(Excerpts from a dataset)
━━━━━━━━

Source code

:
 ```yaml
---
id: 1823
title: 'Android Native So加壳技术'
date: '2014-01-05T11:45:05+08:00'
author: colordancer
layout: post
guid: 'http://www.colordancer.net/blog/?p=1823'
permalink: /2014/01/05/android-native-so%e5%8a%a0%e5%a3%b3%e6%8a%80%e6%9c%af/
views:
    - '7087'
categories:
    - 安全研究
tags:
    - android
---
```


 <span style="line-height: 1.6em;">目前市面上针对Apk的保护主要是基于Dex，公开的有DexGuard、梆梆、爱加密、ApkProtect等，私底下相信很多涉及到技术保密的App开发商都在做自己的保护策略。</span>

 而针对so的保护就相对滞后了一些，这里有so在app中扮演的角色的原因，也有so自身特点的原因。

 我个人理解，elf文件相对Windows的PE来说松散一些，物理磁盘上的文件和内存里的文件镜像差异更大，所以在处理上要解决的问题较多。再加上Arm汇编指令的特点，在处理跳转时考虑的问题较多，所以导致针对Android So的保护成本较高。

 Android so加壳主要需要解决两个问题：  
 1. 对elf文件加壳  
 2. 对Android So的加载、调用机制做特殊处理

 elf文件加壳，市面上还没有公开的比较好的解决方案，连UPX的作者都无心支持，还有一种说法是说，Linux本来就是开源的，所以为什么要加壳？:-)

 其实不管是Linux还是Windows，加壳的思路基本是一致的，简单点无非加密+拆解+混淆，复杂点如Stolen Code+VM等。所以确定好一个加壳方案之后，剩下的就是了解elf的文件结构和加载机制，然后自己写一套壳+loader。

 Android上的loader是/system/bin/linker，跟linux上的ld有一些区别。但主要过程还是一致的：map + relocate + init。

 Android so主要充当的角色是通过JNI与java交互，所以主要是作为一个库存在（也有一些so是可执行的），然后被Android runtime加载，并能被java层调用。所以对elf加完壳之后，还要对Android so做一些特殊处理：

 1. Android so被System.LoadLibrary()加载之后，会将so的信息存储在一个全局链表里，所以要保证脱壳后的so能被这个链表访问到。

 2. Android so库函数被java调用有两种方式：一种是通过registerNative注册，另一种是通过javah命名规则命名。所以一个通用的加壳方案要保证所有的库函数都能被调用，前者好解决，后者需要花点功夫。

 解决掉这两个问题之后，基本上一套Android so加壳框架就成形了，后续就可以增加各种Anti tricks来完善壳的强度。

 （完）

━━━━━━━━

Every line of the data must be written out again word for word.

Source code

:
 ```yaml
---
id: 1823
title: 'Android Native So加壳技术'
date: '2014-01-05T11:45:05+08:00'
author: colordancer
layout: post
guid: 'http://www.colordancer.net/blog/?p=1823'
permalink: /2014/01/05/android-native-so%e5%8a%a0%e5%a3%b3%e6%8a%80%e6%9c%af/
views:
    - '7087'
categories:
    - 安全研究
tags:
    - android
---
```


 <span style="line-height: 1.6em;">目前市面上针对Apk的保护主要是基于Dex，公开的有DexGuard、梆梆、爱加密、ApkProtect等，私底下相信很多涉及到技术保密的App开发商都在做自己的保护策略。</span>

 而针对so的保护就相对滞后了一些，这里有so在app中扮演的角色的原因，也有so自身特点的原因。

 我个人理解，elf文件相对Windows的PE来说松散一些，物理磁盘上的文件和内存里的文件镜像差异更大，所以在处理上要解决的问题较多。再加上Arm汇编指令的特点，在处理跳转时考虑的问题较多，所以导致针对Android So的保护成本较高。

 Android so加壳主要需要解决两个问题：  
 1. 对elf文件加壳  
 2. 对Android So的加载、调用机制做特殊处理

 elf文件加壳，市面上还没有公开的比较好的解决方案，连UPX的作者都无心支持，还有一种说法是说，Linux本来就是开源的，所以为什么要加壳？:-)

 其实不管是Linux还是Windows，加壳的思路基本是一致的，简单点无非加密+拆解+混淆，复杂点如Stolen Code+VM等。所以确定好一个加壳方案之后，剩下的就是了解elf的文件结构和加载机制，然后自己写一套壳+loader。

 Android上的loader是/system/bin/linker，跟linux上的ld有一些区别。但主要过程还是一致的：map + relocate + init。

 Android so主要充当的角色是通过JNI与java交互，所以主要是作为一个库存在（也有一些so是可执行的），然后被Android runtime加载，并能被java层调用。所以对elf加完壳之后，还要对Android so做一些特殊处理：

 1. Android so被System.LoadLibrary()加载之后，会将so的信息存储在一个全局链表里，所以要保证脱壳后的so能被这个链表访问到。

 2. Android so库函数被java调用有两种方式：一种是通过registerNative注册，另一种是通过javah命名规则命名。所以一个通用的加壳方案要保证所有的库函数都能被调用，前者好解决，后者需要花点功夫。

 解决掉这两个问题之后，基本上一套Android so加壳框架就成形了，后续就可以增加各种Anti tricks来完善壳的强度。

 （完）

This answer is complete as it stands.